The Accidental (Ali Smith)
I’m quite enjoying The Accidental so far, although it appears some Amazon reviewers would strongly beg to differ. (“This book won the Whitbread Novel Award. According to another website, the Whitbread Award lost its sponsor and ceased to exist the same year.”) Here’s a passage from where one of the characters, a professor of English, finds himself suddenly and overwhelmingly enthralled by the family’s houseguest. The rather convenient entry of a large moth into the room, and its doomed flight into a candle flame, sets us up for the following:
Moths and candlelight! Like a moth to a flame! Dr Michael Smart had been reduced to cliché!

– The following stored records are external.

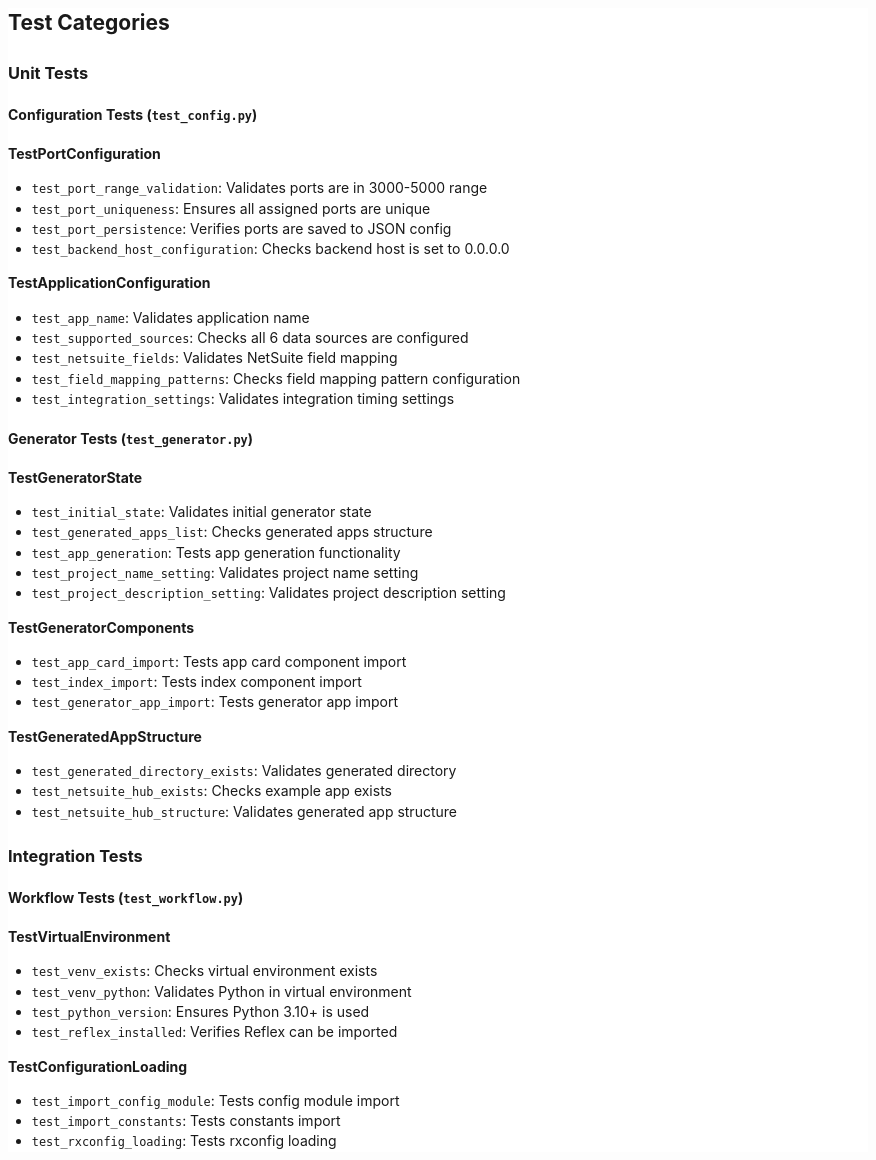 
## Test Categories

### Unit Tests

#### Configuration Tests (`test_config.py`)

**TestPortConfiguration**
- `test_port_range_validation`: Validates ports are in 3000-5000 range
- `test_port_uniqueness`: Ensures all assigned ports are unique
- `test_port_persistence`: Verifies ports are saved to JSON config
- `test_backend_host_configuration`: Checks backend host is set to 0.0.0.0

**TestApplicationConfiguration**
- `test_app_name`: Validates application name
- `test_supported_sources`: Checks all 6 data sources are configured
- `test_netsuite_fields`: Validates NetSuite field mapping
- `test_field_mapping_patterns`: Checks field mapping pattern configuration
- `test_integration_settings`: Validates integration timing settings

#### Generator Tests (`test_generator.py`)

**TestGeneratorState**
- `test_initial_state`: Validates initial generator state
- `test_generated_apps_list`: Checks generated apps structure
- `test_app_generation`: Tests app generation functionality
- `test_project_name_setting`: Validates project name setting
- `test_project_description_setting`: Validates project description setting

**TestGeneratorComponents**
- `test_app_card_import`: Tests app card component import
- `test_index_import`: Tests index component import
- `test_generator_app_import`: Tests generator app import

**TestGeneratedAppStructure**
- `test_generated_directory_exists`: Validates generated directory
- `test_netsuite_hub_exists`: Checks example app exists
- `test_netsuite_hub_structure`: Validates generated app structure

### Integration Tests

#### Workflow Tests (`test_workflow.py`)

**TestVirtualEnvironment**
- `test_venv_exists`: Checks virtual environment exists
- `test_venv_python`: Validates Python in virtual environment
- `test_python_version`: Ensures Python 3.10+ is used
- `test_reflex_installed`: Verifies Reflex can be imported

**TestConfigurationLoading**
- `test_import_config_module`: Tests config module import
- `test_import_constants`: Tests constants import
- `test_rxconfig_loading`: Tests rxconfig loading
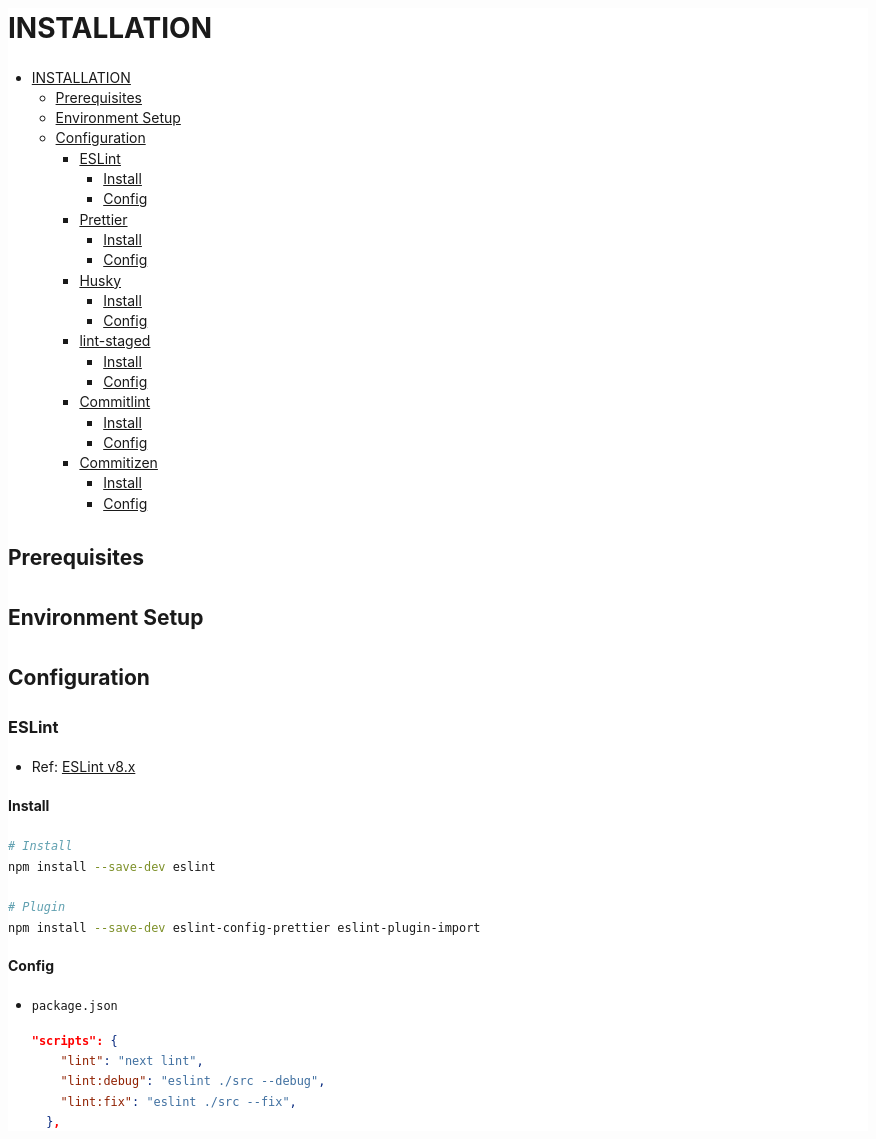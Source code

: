# INSTALLATION

- [INSTALLATION](#installation)
  - [Prerequisites](#prerequisites)
  - [Environment Setup](#environment-setup)
  - [Configuration](#configuration)
    - [ESLint](#eslint)
      - [Install](#install)
      - [Config](#config)
    - [Prettier](#prettier)
      - [Install](#install-1)
      - [Config](#config-1)
    - [Husky](#husky)
      - [Install](#install-2)
      - [Config](#config-2)
    - [lint-staged](#lint-staged)
      - [Install](#install-3)
      - [Config](#config-3)
    - [Commitlint](#commitlint)
      - [Install](#install-4)
      - [Config](#config-4)
    - [Commitizen](#commitizen)
      - [Install](#install-5)
      - [Config](#config-5)

## Prerequisites

## Environment Setup

## Configuration

### ESLint

- Ref: [ESLint v8.x](https://eslint.org/docs/v8.x/)

#### Install

```bash
# Install
npm install --save-dev eslint

# Plugin
npm install --save-dev eslint-config-prettier eslint-plugin-import
```

#### Config

- `package.json`

  ```json
  "scripts": {
      "lint": "next lint",
      "lint:debug": "eslint ./src --debug",
      "lint:fix": "eslint ./src --fix",
    },
  ```
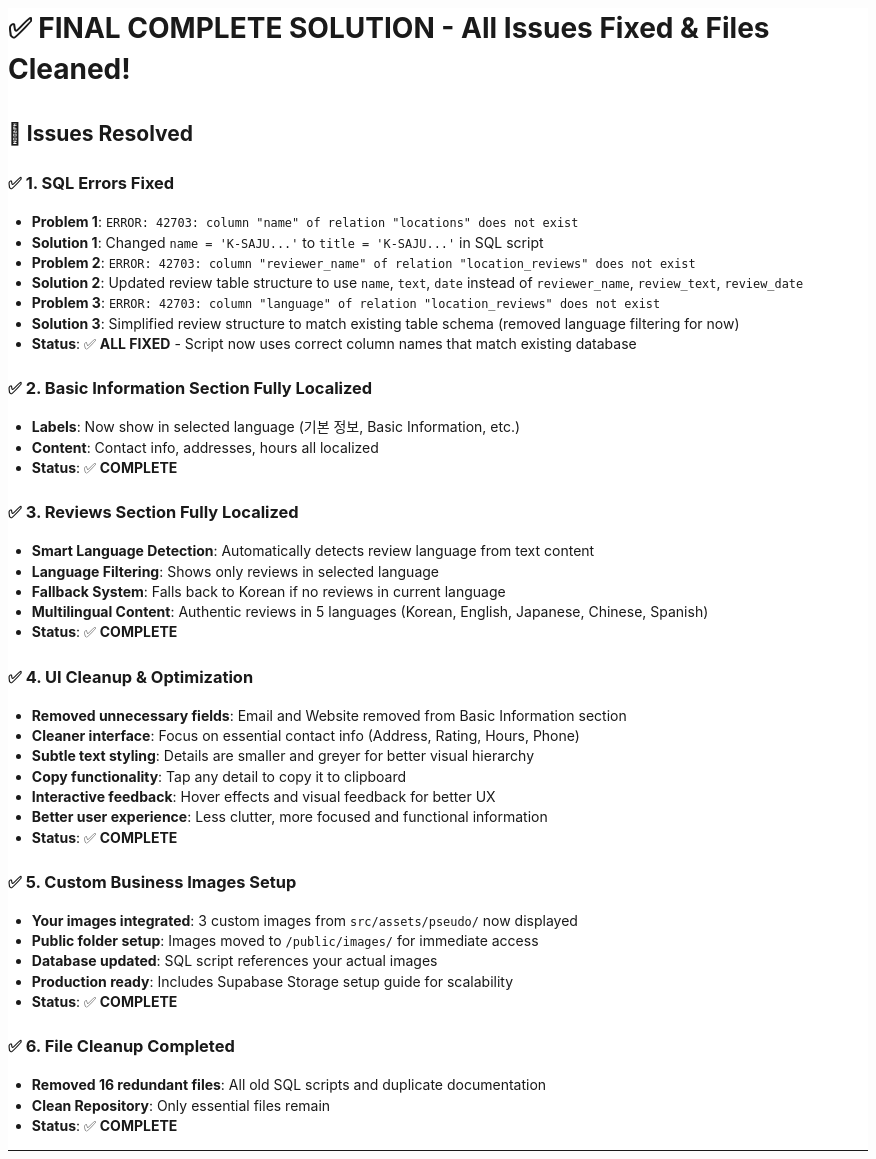 # ✅ **FINAL COMPLETE SOLUTION - All Issues Fixed & Files Cleaned!** 

## 🎯 **Issues Resolved**

### ✅ **1. SQL Errors Fixed**
- **Problem 1**: `ERROR: 42703: column "name" of relation "locations" does not exist`
- **Solution 1**: Changed `name = 'K-SAJU...'` to `title = 'K-SAJU...'` in SQL script
- **Problem 2**: `ERROR: 42703: column "reviewer_name" of relation "location_reviews" does not exist`
- **Solution 2**: Updated review table structure to use `name`, `text`, `date` instead of `reviewer_name`, `review_text`, `review_date`
- **Problem 3**: `ERROR: 42703: column "language" of relation "location_reviews" does not exist`
- **Solution 3**: Simplified review structure to match existing table schema (removed language filtering for now)
- **Status**: ✅ **ALL FIXED** - Script now uses correct column names that match existing database

### ✅ **2. Basic Information Section Fully Localized**
- **Labels**: Now show in selected language (기본 정보, Basic Information, etc.)
- **Content**: Contact info, addresses, hours all localized
- **Status**: ✅ **COMPLETE**

### ✅ **3. Reviews Section Fully Localized**
- **Smart Language Detection**: Automatically detects review language from text content
- **Language Filtering**: Shows only reviews in selected language
- **Fallback System**: Falls back to Korean if no reviews in current language
- **Multilingual Content**: Authentic reviews in 5 languages (Korean, English, Japanese, Chinese, Spanish)
- **Status**: ✅ **COMPLETE**

### ✅ **4. UI Cleanup & Optimization**
- **Removed unnecessary fields**: Email and Website removed from Basic Information section
- **Cleaner interface**: Focus on essential contact info (Address, Rating, Hours, Phone)
- **Subtle text styling**: Details are smaller and greyer for better visual hierarchy
- **Copy functionality**: Tap any detail to copy it to clipboard
- **Interactive feedback**: Hover effects and visual feedback for better UX
- **Better user experience**: Less clutter, more focused and functional information
- **Status**: ✅ **COMPLETE**

### ✅ **5. Custom Business Images Setup**
- **Your images integrated**: 3 custom images from `src/assets/pseudo/` now displayed
- **Public folder setup**: Images moved to `/public/images/` for immediate access
- **Database updated**: SQL script references your actual images
- **Production ready**: Includes Supabase Storage setup guide for scalability
- **Status**: ✅ **COMPLETE**

### ✅ **6. File Cleanup Completed**
- **Removed 16 redundant files**: All old SQL scripts and duplicate documentation
- **Clean Repository**: Only essential files remain
- **Status**: ✅ **COMPLETE**

---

Deeply exciting, though, cliché was, as a concept. It was truth misted by overexpression, wasn’t it, like a structure seen in a fog, something waiting to be re-felt, re-seen. Something dainty fumbled at through thick gloves. Cliché was true, obviously, which was why it had become cliché in the first place; so true that cliché actually protected you from its own truth by being what it was, nothing but cliché. Advertising, for example, loved cliché because it was a kind of pure mob truth. There was a lecture in this, maybe for the Ways To Read course. Source? clearly French, he would look it up. Larkin, for instance, the Sid James of English lyric poetry (now that was quite a good observation, Dr Michael Smart firing on all cylinders) knew the power of cliché. What will survive of us is love. His old racehorses in that horse poem didn’t ‘gallop for joy’ but for what must be joy. Larkin, an excellent example. Comic old sexist living all those years in the nether librarian circles of Hull, no wonder he was such a curmudgeon, but he could crack a cliché wide open with a couple of properly pitched words. Or when Hemingway, for example, wrote it before anyone else had even known how to think to express it, didst thou feel the earth move (or however it was he faux-peasantly put it in the not-very-good For Whom The Bell Tolls, 1941 Michael believed), could he have had any idea how his phrase would enter the language? Enter! The language! Cliché was earth-moving, when you understood it, when you felt it, for the first time. Earth and movement, an earthquake, a high-pitched shattering shift in the platelets far down in the heat, below the belt, beneath the feet. Moth plus flame.